INSTRUCTIONS FOR THE TASK: Look through the data below for the line with "In Europe channel", and transcribe it exactly together with each line after it up to and including the line with "The upper channel". Give nothing else.

THE DATA:

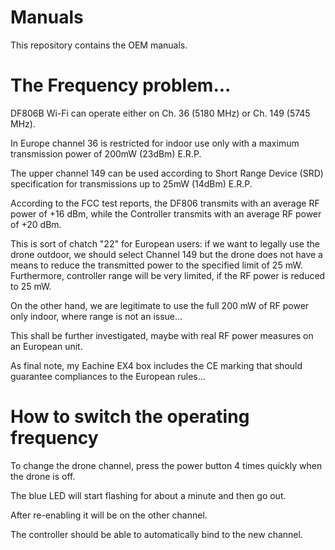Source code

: # Manuals

This repository contains the OEM manuals.

# The Frequency problem...

DF806B Wi-Fi can operate either on Ch. 36 (5180 MHz) or Ch. 149 (5745 MHz).

In Europe channel 36 is restricted for indoor use only with a maximum transmission power of 200mW (23dBm) E.R.P.

The upper channel 149 can be used according to Short Range Device (SRD) specification for transmissions up to 25mW (14dBm) E.R.P.

According to the FCC test reports, the DF806 transmits with an average RF power of +16 dBm, while the Controller transmits with an average RF power of +20 dBm.

This is sort of chatch "22" for European users: if we want to legally use the drone outdoor, we should select Channel 149 but the drone does not have a means to reduce the transmitted power to the specified limit of 25 mW. Furthermore, controller range will be very limited, if the RF power is reduced to 25 mW. 

On the other hand, we are legitimate to use the full 200 mW of RF power only indoor, where range is not an issue...

This shall be further investigated, maybe with real RF power measures on an European unit. 

As final note, my Eachine EX4 box includes the CE marking that should guarantee compliances to the European rules...

# How to switch the operating frequency

To change the drone channel, press the power button 4 times quickly when the drone is off.

The blue LED will start flashing for about a minute and then go out.

After re-enabling it will be on the other channel.

The controller should be able to automatically bind to the new channel.
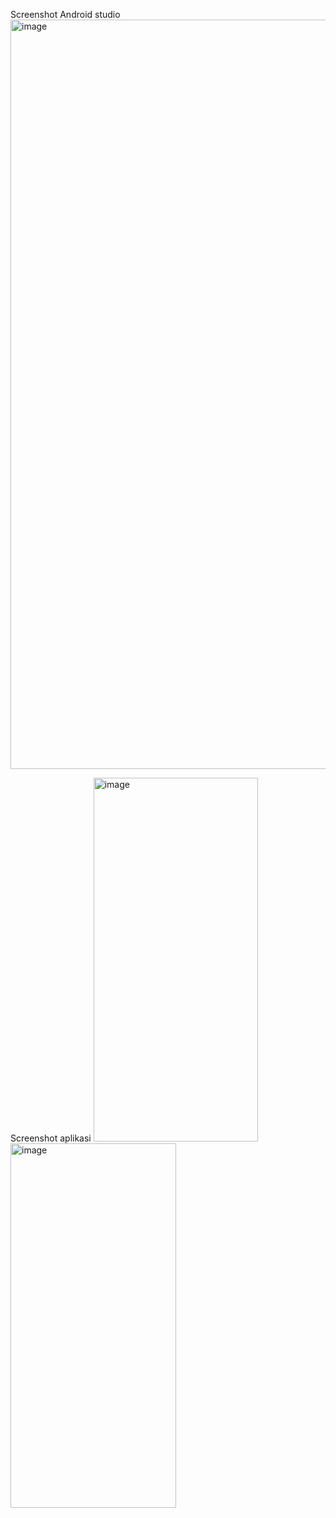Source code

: Screenshot Android studio
<img width="1919" height="1199" alt="image" src="https://github.com/user-attachments/assets/2927d836-fda0-4e65-a9ac-b1f5da0fa76d" />

Screenshot aplikasi
<img width="263" height="582" alt="image" src="https://github.com/user-attachments/assets/831f5504-8df3-41e0-9bb7-6911ce52642b" />
<img width="265" height="583" alt="image" src="https://github.com/user-attachments/assets/903d4b21-ea4c-4bbb-8917-d5b4f33e944d" />


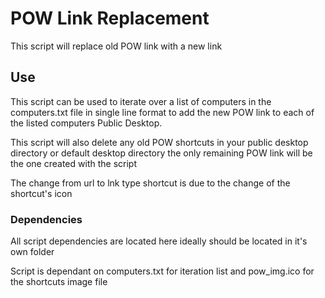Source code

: # POW Link Replacement

This script will replace old POW link with a new link 

## Use

This script can be used to iterate over a list of computers in the computers.txt file in single line format to add the new POW link to each of the listed computers Public Desktop. 

This script will also delete any old POW shortcuts in your public desktop directory or default desktop directory the only remaining POW link will be the one created with the script

The change from url to lnk type shortcut is due to the change of the shortcut's icon 


### Dependencies

All script dependencies are located here ideally should be located in it's own folder

Script is dependant on computers.txt for iteration list and pow_img.ico for the shortcuts image file
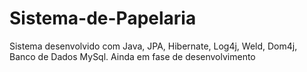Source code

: # Sistema-de-Papelaria
Sistema desenvolvido com Java, JPA, Hibernate, Log4j, Weld, Dom4j, Banco de Dados MySql. Ainda em fase de desenvolvimento
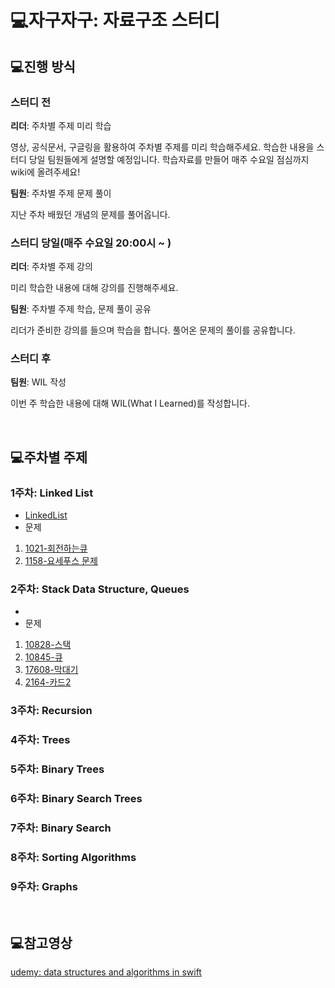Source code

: # 💻자구자구: 자료구조 스터디

## 💻진행 방식
### 스터디 전
**리더**: 주차별 주제 미리 학습

영상, 공식문서, 구글링을 활용하여 주차별 주제를 미리 학습해주세요.
학습한 내용을 스터디 당일 팀원들에게 설명할 예정입니다.
학습자료를 만들어 매주 수요일 점심까지 wiki에 올려주세요!

**팀원**: 주차별 주제 문제 풀이

지난 주차 배웠던 개념의 문제를 풀어옵니다.

### 스터디 당일(매주 수요일 20:00시 ~ )
**리더**: 주차별 주제 강의

미리 학습한 내용에 대해 강의를 진행해주세요.

**팀원**: 주차별 주제 학습, 문제 풀이 공유

리더가 준비한 강의를 들으며 학습을 합니다.
풀어온 문제의 풀이를 공유합니다.

### 스터디 후
**팀원**: WIL 작성

이번 주 학습한 내용에 대해 WIL(What I Learned)를 작성합니다.

<br/>

## 💻주차별 주제
### 1주차: Linked List
* [LinkedList](https://github.com/Rhode-park/data-structure-study/tree/leonFather/Linked%20List)
* 문제
1. [1021-회전하는큐](https://www.acmicpc.net/problem/1021)
2. [1158-요세푸스 문제](https://www.acmicpc.net/problem/1158)

### 2주차: Stack Data Structure, Queues
* 
* 문제
1. [10828-스택](https://www.acmicpc.net/problem/10828)
2. [10845-큐](https://www.acmicpc.net/problem/10845)
3. [17608-막대기](https://www.acmicpc.net/problem/17608)
4. [2164-카드2](https://www.acmicpc.net/problem/2164)
### 3주차: Recursion
### 4주차: Trees
### 5주차: Binary Trees
### 6주차: Binary Search Trees
### 7주차: Binary Search
### 8주차: Sorting Algorithms
### 9주차: Graphs

<br/>

## 💻참고영상
[udemy: data structures and algorithms in swift](https://www.udemy.com/course/data-structures-and-algorithms-in-swift/learn/lecture/12214650#content)
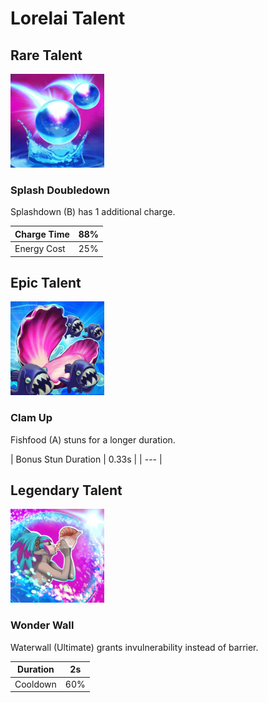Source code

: # Lorelai Talent

## Rare Talent

![](../../.gitbook/assets/image%20%289%29.png)

### Splash Doubledown

Splashdown \(B\) has 1 additional charge.

| Charge Time | 88% |
| --- | --- |
| Energy Cost | 25% |

## Epic Talent

![](../../.gitbook/assets/image%20%2832%29.png)

### Clam Up

Fishfood \(A\) stuns for a longer duration.

| Bonus Stun Duration | 0.33s |
| --- |


## Legendary Talent

![](../../.gitbook/assets/image%20%28128%29.png)

### Wonder Wall

Waterwall \(Ultimate\) grants invulnerability instead of barrier.

| Duration | 2s |
| --- | --- |
| Cooldown | 60% |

YOUR RESPONSE:
In Europe channel 36 is restricted for indoor use only with a maximum transmission power of 200mW (23dBm) E.R.P.

The upper channel 149 can be used according to Short Range Device (SRD) specification for transmissions up to 25mW (14dBm) E.R.P.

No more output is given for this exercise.